These didn't use to happen in MDX v1 and does happen MDX v2 and 3.
I don't know this until starting using Docusaurus v3, using MDX v3 instead of v1.
This annoying change was mixed in the CM spec v0.30. This is just a regression!

https://spec.commonmark.org/0.30/changes

This regression is caused because all of you don't know Chinese and Japanese don't use space to split words or space is not always adjacent to punctuation marks in Chinese and Japanese.
To make matters worse, they use U+201C & U+201D (left and right double quotes) without preceded or followed by a space.
I don't think filtering out punctuation marks by Unicode blocks isn't so good idea.

A left-flanking delimiter run is a delimiter run that is (1) not followed by Unicode whitespace, and either (2a) not followed by a Unicode punctuation character, or (2b) followed by a Unicode punctuation character and preceded by Unicode whitespace or a Unicode punctuation character. For purposes of this definition, the beginning and the end of the line count as Unicode whitespace.

A right-flanking delimiter run is a delimiter run that is (1) not preceded by Unicode whitespace, and either (2a) not preceded by a Unicode punctuation character, or (2b) preceded by a Unicode punctuation character and followed by Unicode whitespace or a Unicode punctuation character. For purposes of this definition, the beginning and the end of the line count as Unicode whitespace.

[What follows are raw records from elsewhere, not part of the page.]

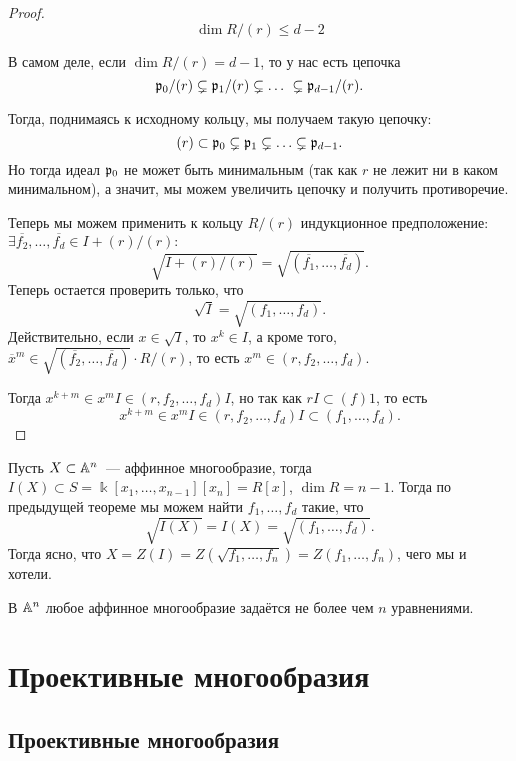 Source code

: \begin{proof}
  		\[
  			\dim{R/(r)} \le d - 2 
  		\]

  		В самом деле, если $\dim{R/(r)} = d - 1$, то у нас есть цепочка 
  		\[
  			\fp_0/(r) \subsetneq \fp_1/(r) \subsetneq  \ldots \ \subsetneq \fp_{d - 1}/(r). 
  		\]

  		Тогда, поднимаясь к исходному кольцу, мы получаем такую цепочку: 
  		\[
  			(r) \subset \fp_0 \subsetneq \fp_1 \subsetneq \ldots \subsetneq \fp_{d - 1}.
  		\]
  		Но тогда идеал $\fp_0$ не может быть минимальным (так как $r$ не лежит ни в каком минимальном), а значит, мы можем увеличить цепочку и получить противоречие. 

  		Теперь мы можем применить к кольцу $R/(r)$ индукционное предположение: $\exists \overline{f_2}, \ldots, \overline{f_d} \in I + (r)/(r)\colon$
  		\[
  			\sqrt{I + (r)/(r)} = \sqrt{(\overline{f_1}, \ldots, \overline{f_d})}.
  		\]
 		Теперь остается проверить только, что 
 		\[
 			\sqrt{I} = \sqrt{(f_1, \ldots, f_d)}.
 		\]
 		Действительно, если $x \in \sqrt{I}$, то $x^k \in I$, а кроме того, $\overline{x}^m \in \sqrt{(\overline{f_2}, \ldots, \overline{f_d})} \cdot R/(r)$, то есть $x^m \in (r, f_2, \ldots, f_d)$.

 		Тогда $x^{k + m} \in x^m I \in (r, f_2, \ldots, f_d)I$, но так как $rI \subset (f)1$, то есть 
 		\[
 			x^{k + m} \in x^m I \in (r, f_2, \ldots, f_d)I \subset (f_1, \ldots, f_d). 
 		\]

 	\end{proof}

 	Пусть $X \subset \AA^n$~--- аффинное многообразие, тогда $I(X) \subset S = \Bbbk[x_1, \ldots, x_{n - 1}][x_n] = R[x]$, $\dim{R} = n - 1$. Тогда по предыдущей теореме мы можем найти $f_1, \ldots, f_d$ такие, что 
 	\[
 		\sqrt{I(X)} = I(X) = \sqrt{(f_1, \ldots, f_d)}. 
 	\]
 	Тогда ясно, что $X = Z(I) = Z(\sqrt{f_1, \ldots, f_n}) = Z(f_1, \ldots, f_n)$, чего мы и хотели. 

 	\begin{corollary}
 		В $\AA^n$ любое аффинное многообразие задаётся не более чем $n$ уравнениями. 
 	\end{corollary}

    \section{Проективные многообразия}

 	\subsection{Проективные многообразия}

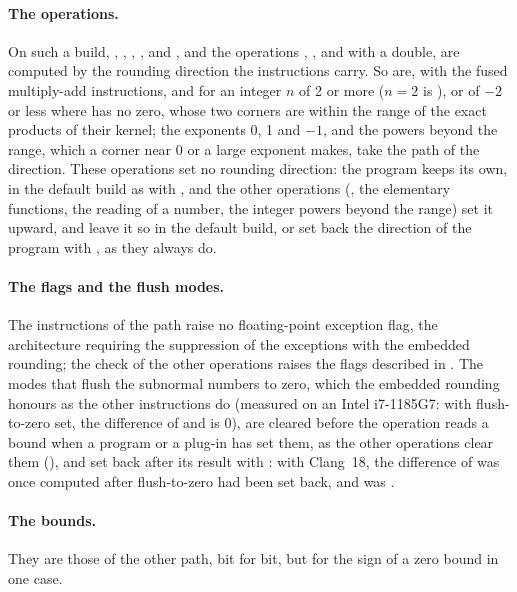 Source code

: \medskip
\paragraph{The operations.} On such a build, , ,
, ,  and , and the
operations \code{+}, \code{-}, \code{*} and \code{/} with a double, are
computed by the rounding direction the instructions carry. So are, with the fused multiply-add instructions,
 and  for an integer $n$ of 2 or more
($n=2$ is ), or of $-2$ or less where  has no zero,
whose two corners are within the range of the exact products of their kernel;
the exponents 0, 1 and $-1$, and the powers beyond the range, which a corner
near 0 or a large exponent makes, take the path of the direction. These
operations set no rounding direction: the program keeps its own, in the
default build as with , and the other
operations (\code{\%}, the elementary functions, the reading of a number, the
integer powers beyond the range) set it upward, and leave it so in the default
build, or set back the direction of the program with
, as they always do.

\medskip
\paragraph{The flags and the flush modes.} The instructions of the path raise no
floating-point exception flag, the architecture requiring the suppression of
the exceptions with the embedded rounding; the check of the other operations
raises the flags described in . The modes that flush
the subnormal numbers to zero, which the embedded rounding honours as the
other instructions do (measured on an Intel i7-1185G7: with flush-to-zero
set, the difference of  and  is 0), are cleared
before the operation reads a bound when a program or a plug-in has set them,
as the other operations clear them (), and set back after its
result with : with Clang~18, the difference
of  was once computed after flush-to-zero had been set back, and
\code{[3e-308] - [2.9e-308]} was .\newinvfive

\medskip
\paragraph{The bounds.} They are those of the other path, bit for bit, but for
the sign of a zero bound in one case.

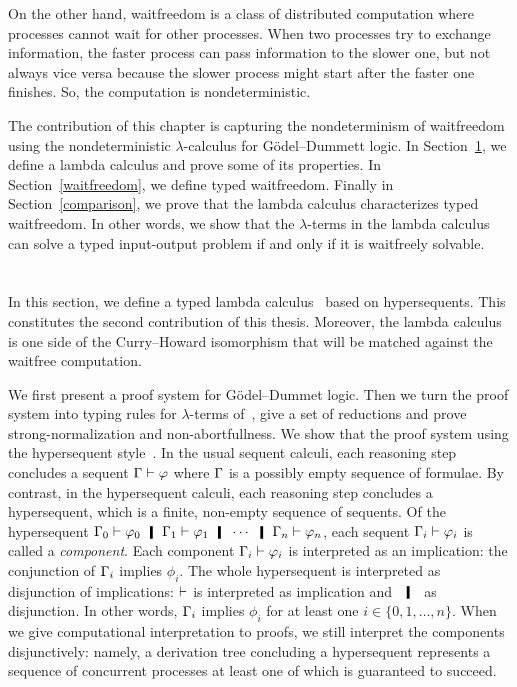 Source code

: On the other hand, waitfreedom is a class of distributed computation
where processes cannot wait for other processes.  When two processes try
to exchange information, the faster process can pass information to the
slower one, but not always vice versa because the slower process might
start after the faster one finishes.
So, the computation is nondeterministic.

The contribution of this chapter is capturing
the nondeterminism of waitfreedom using the nondeterministic
$\lambda$-calculus for G\"odel--Dummett logic.
In Section~\ref{lgd},
we define a lambda calculus and prove some of its properties.
In Section~\ref{waitfreedom}, we define typed waitfreedom.
Finally in Section~\ref{comparison},
we prove that the lambda calculus characterizes typed waitfreedom.
In other words, we show that the
$\lambda$-terms in the lambda calculus can solve a typed input-output
problem if and only if it is waitfreely solvable.

\section{\lgd}
\label{lgd}

In this section, we define a typed lambda calculus \lgd\, based on
hypersequents.
This constitutes the second contribution of this thesis.
Moreover, the lambda calculus is one side of the Curry--Howard
isomorphism that will be matched against the waitfree computation.

We first present a proof system for G\"odel--Dummet logic.
Then we turn the proof system into typing rules for $\lambda$-terms
of~\lgd, give a set of reductions and prove strong-normalization and
non-abortfullness.
We show that the proof system using the hypersequent
style~\citep{avron91}.
In the usual sequent calculi, each reasoning step concludes a sequent
$\Gamma\vdash\varphi$ where $\Gamma$ is a possibly empty sequence of formulae.
By contrast,
in the hypersequent calculi, each reasoning step concludes a
hypersequent, which is a finite, non-empty sequence of sequents.
Of the hypersequent
$\G_0\vdash\phi_0\hmid\G_1\vdash\phi_1\hmid\cdots\hmid\G_n\vdash\phi_n$,
each sequent $\Gamma_i\vdash\varphi_i$ is called a
\textit{component}.
Each component $\Gamma_i\vdash\varphi_i$ is interpreted as an implication: the
conjunction of $\Gamma_i$ implies $\phi_i$.
The whole hypersequent is interpreted as disjunction of implications:
$\vdash$ is interpreted as implication and $\hmid$ as
disjunction.
In other words, $\Gamma_i$ implies $\phi_i$ for at least one $i\in
\{0,1,\ldots,n\}$.
When we give computational interpretation to proofs, we still interpret
the components
disjunctively: namely, a derivation tree concluding a hypersequent
represents a sequence of concurrent processes at least one of which is
guaranteed to succeed.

The definition of left- and -right-franking emphasis for * and ** must use ASCII punctuation characters instead of Unicode ones.

@wooorm
Copy link
Contributor Author

wooorm commented Nov 13, 2023

This PR has nothing to do with that.
This has nothing to do with MDX.
If you care about #650, comment there.

@tats-u
Copy link

tats-u commented Nov 13, 2023

@wooorm THIS HAPPENS IN ALL MARKDOWN DOCS, NOT ONLY MDX!!!!!!!!!!!!!!!!!!!!!!!!!!!

@wooorm
Copy link
Contributor Author

wooorm commented Nov 13, 2023

Read what I said. You are spamming an unrelated old issue. You are rude.

@tats-u
Copy link

tats-u commented Nov 13, 2023

This has nothing to do with that discussion!

@wooorm
Copy link
Contributor Author

wooorm commented Nov 13, 2023

Again, please read. Yes it does. This PR is about words. It doesn’t change anything in markdown. The behavior has always been the same. #650.

@tats-u
Copy link

tats-u commented Nov 13, 2023

You are rude.

I'm sorry for going a little overboard. I was a bit ticked off to discover a much more serious and much neglected issue than that discussion.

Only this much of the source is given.